Download the lastes RNAsketch package from https://github.com/ViennaRNA/RNAsketch/releases/latest, exctract and simply use setuptools to install the module and the few sample scripts:

python setup.py install

I highly recommend to install the module locally into a directory specified in your PYTHONPATH variable. This can be achieved either by using the --prefix=$HOME/local_path argument, or in case PYTHONUSERBASE is set, just use the --user flag.

Build the documentation

Documentation available online: http://viennarna.github.io/RNAsketch

Call these commands to build the html documentation:

cd doc
make html

Cite

Stefan Hammer, Birgit Tschiatschek, Christoph Flamm, Ivo L. Hofacker, and Sven Findeiß. “RNAblueprint: Flexible Multiple Target Nucleic Acid Sequence Design.” Bioinformatics, 2017. https://doi.org/10.1093/bioinformatics/btx263.

If you used the multi-dimensional boltzmann sampling scripts design-redprint-multistate.py or design-energyshift.py please cite:

Stefan Hammer, Yann Ponty, Wei Wang, and Sebastian Will. “Fixed-Parameter Tractable Sampling for RNA Design with Multiple Target Structures.” In RECOMB 2018. Paris, France, 2018. https://arxiv.org/abs/1804.00841.

Provided Example Scripts

Design a Multistate Design

This simple script generates a multistate design, which is a RNA molecule that is able to fold into all the given structural conformation. In case of a bistable molecule just call:

echo -e '(((((....)))))....\n....(((((....)))))' | design-multistate.py -i -m random -s 500

The program barriers can the be used to visualize the energy landscape to confirm the design goals:

  GUGACCGCGGUCACGUGG
1 (((((....)))))....  -7.00    0  10.00
2 ....(((((....)))))  -7.00    1   9.50
3 ..................   0.00    2   1.60
4 ....(((......)).).   0.80    1   2.00
5 ((....))..........   1.10    1   1.50
6 .......((......)).   1.50    1   1.10
7 ...((.........))..   2.40    1   0.40
8 .((....)).........   2.60    1   0.20
_images/barriers.png
doc/data/barriers.png

Barriers Tree showing the two desired states as deep minima (1, 2) and the open chain (3) as neighbouring minimum.

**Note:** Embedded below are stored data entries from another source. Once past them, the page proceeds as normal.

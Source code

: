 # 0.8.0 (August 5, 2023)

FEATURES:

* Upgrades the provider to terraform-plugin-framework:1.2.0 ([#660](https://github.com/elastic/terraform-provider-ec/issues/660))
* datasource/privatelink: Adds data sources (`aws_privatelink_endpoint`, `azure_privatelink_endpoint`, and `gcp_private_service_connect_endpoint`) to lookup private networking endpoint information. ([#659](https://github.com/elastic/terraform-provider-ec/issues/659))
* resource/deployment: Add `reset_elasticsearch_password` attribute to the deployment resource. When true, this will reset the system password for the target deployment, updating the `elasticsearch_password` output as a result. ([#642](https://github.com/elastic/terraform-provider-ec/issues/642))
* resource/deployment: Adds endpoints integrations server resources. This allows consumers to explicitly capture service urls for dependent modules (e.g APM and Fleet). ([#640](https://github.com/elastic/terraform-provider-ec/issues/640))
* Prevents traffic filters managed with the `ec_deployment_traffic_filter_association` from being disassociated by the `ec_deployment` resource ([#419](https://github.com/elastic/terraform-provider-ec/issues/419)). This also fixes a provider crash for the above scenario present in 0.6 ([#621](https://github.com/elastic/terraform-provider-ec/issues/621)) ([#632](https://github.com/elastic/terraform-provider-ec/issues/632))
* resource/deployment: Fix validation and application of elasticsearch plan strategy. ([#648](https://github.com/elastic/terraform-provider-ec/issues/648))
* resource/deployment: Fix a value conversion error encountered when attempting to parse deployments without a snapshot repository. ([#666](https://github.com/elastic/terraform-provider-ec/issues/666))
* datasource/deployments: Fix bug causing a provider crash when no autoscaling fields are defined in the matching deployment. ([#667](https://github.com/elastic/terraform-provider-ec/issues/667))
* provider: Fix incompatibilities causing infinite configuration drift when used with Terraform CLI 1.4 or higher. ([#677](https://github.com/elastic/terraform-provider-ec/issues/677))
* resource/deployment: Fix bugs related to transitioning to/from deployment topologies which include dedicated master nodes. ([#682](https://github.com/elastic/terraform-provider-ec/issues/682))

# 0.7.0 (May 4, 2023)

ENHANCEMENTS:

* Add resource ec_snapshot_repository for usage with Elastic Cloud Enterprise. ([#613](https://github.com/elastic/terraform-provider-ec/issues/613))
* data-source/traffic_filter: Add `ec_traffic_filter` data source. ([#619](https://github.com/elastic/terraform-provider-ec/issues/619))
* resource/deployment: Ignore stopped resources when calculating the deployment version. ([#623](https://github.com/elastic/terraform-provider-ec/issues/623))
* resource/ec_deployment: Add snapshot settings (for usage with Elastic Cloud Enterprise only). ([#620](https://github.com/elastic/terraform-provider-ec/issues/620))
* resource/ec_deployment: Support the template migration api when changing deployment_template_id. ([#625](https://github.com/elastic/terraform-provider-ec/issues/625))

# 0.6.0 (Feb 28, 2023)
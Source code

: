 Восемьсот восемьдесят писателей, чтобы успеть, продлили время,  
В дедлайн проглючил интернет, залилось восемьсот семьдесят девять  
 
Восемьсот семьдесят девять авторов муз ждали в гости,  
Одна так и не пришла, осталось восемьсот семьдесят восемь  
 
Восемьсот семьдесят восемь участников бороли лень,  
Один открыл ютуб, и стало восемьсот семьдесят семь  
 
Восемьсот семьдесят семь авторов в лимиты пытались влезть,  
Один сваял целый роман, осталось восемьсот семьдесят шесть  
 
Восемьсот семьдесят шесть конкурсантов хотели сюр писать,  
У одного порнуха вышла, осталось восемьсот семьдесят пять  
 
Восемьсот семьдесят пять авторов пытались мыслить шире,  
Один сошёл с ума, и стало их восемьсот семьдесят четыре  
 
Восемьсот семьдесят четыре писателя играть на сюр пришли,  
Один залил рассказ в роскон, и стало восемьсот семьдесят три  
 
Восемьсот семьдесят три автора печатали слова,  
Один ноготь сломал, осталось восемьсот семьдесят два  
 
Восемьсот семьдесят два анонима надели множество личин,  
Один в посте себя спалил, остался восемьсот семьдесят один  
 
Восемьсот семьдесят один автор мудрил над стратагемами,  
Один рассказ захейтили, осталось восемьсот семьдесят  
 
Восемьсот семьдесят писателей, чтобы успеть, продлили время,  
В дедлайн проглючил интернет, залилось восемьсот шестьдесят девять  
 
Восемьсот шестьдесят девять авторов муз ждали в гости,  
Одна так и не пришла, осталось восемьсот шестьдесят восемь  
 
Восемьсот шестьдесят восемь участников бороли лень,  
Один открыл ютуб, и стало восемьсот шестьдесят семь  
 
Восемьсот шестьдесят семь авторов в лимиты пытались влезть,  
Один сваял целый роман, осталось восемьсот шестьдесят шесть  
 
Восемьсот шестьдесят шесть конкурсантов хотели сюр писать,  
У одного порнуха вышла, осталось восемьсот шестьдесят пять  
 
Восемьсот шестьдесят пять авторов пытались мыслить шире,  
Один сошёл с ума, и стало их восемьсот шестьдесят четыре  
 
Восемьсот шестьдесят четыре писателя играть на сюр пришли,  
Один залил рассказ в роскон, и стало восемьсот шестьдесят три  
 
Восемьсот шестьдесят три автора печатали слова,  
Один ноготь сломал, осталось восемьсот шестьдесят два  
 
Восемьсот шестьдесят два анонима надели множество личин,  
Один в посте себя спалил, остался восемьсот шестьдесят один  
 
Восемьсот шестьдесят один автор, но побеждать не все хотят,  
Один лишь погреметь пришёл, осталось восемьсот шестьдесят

Design a sRNA mediated translational regulation

echo '...(((((((((((((((((&)))))))))))))))))((((....))));...(((((((((((((((((&)))))))))))))))))............
....................&.................((((....))));...xxxxxxxxxxxxxxxxx&xxxxxxxxxxxxxxxxx............
NNNNAAGGAGNNNNNNNAUG&NNNNNNNNNNNNNNNNNNNNNNNNNNNNN' | design-cofold.py -n 1 -s 1000

This small example will design a simple device consisting of a 5’UTR region which can be translationally controlled by a sRNA molecule. In this case the sRNA will shut down translation by directly binding the RBS (Ribosome Binding Site) and the AUG start codon.

RNAcofold -a -p -d2 calculates three dot-plots showing the base pair probabilities in the ensemble of states which confirms the design objective:

_images/cofold.png
doc/data/cofold.png

RNAcofold Dot-Plots, ViennaRNA v2.2.9, AAAUAAGGAGUAAAUGAAUG&CAUUCAUUUACUCCUUACCGCACUCGCGG Plots were assembled in a single picture for better comparison. Only base pair probabilities are shown in the plots.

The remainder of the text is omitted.